Tout d’abord, je voudrais préciser que si j’ai été ministre de la santé dans l’ancien gouvernement, je ne suis plus en politique aujourd’hui. Je ne représente donc en aucune manière le gouvernement israélien actuel et mes opinions n’appartiennent qu’à moi.
Depuis cette journée du 7 octobre, il y a un an exactement, nous vivons dans un cauchemar permanent.

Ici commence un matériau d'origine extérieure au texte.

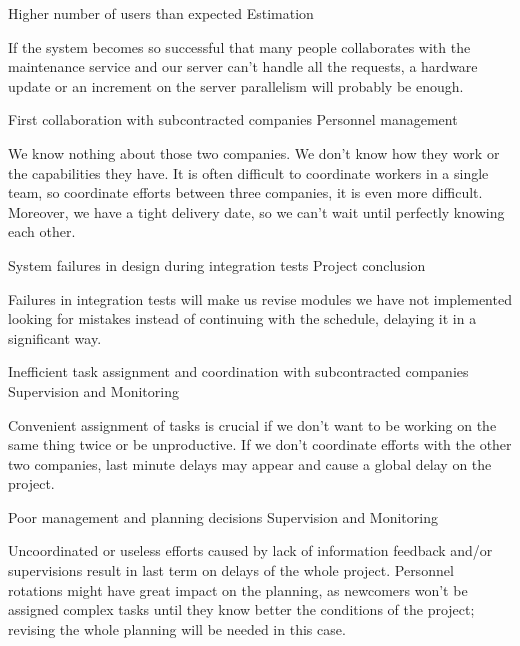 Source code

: \begin{risk}{Higher number of users than expected}
\riskcat Estimation

If the system becomes so successful that many people collaborates with the maintenance service and our server can't handle all the requests, a hardware update or an increment on the server parallelism will probably be enough.
\end{risk}

\begin{risk}{First collaboration with subcontracted companies}
\riskcat Personnel management

We know nothing about those two companies. We don't know how they work or the capabilities they have. It is often difficult to coordinate workers in a single team, so coordinate efforts between three companies, it is even more difficult. Moreover, we have a tight delivery date, so we can't wait until perfectly knowing each other.
\end{risk}

\begin{risk}{System failures in design during integration tests}
\riskcat Project conclusion

Failures in integration tests will make us revise modules we have not implemented looking for mistakes instead of continuing with the schedule, delaying it in a significant way.
\end{risk}

\begin{risk}{Inefficient task assignment and coordination with subcontracted companies}
\riskcat Supervision and Monitoring

Convenient assignment of tasks is crucial if we don't want to be working on the same thing twice or be unproductive. If we don't coordinate efforts with the other two companies, last minute delays may appear and cause a global delay on the project.
\end{risk}

\begin{risk}{Poor management and planning decisions}
\riskcat Supervision and Monitoring

Uncoordinated or useless efforts caused by lack of information feedback and/or supervisions result in last term on delays of the whole project. Personnel rotations might have great impact on the planning, as newcomers won't be assigned complex tasks until they know better the conditions of the project; revising the whole planning will be needed in this case.
\end{risk}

La guerre s’étend désormais sur sept fronts : à Gaza, au Liban, en Iran, au Yémen, en Cisjordanie, en Israël et, pour les communautés juives qui sont visées, partout à travers le monde. Lorsque des centaines de missiles balistiques ont été lancés depuis l’Iran sur Tel Aviv, ma mère était chez elle, dans son immeuble, sans abri anti-bombe. Au moment des frappes, elle m’a téléphoné depuis son armoire et m’écrit sans arrêt depuis. Tout cela me touche très personnellement. Mardi, 8 personnes sont mortes dans un attentat à Jaffa.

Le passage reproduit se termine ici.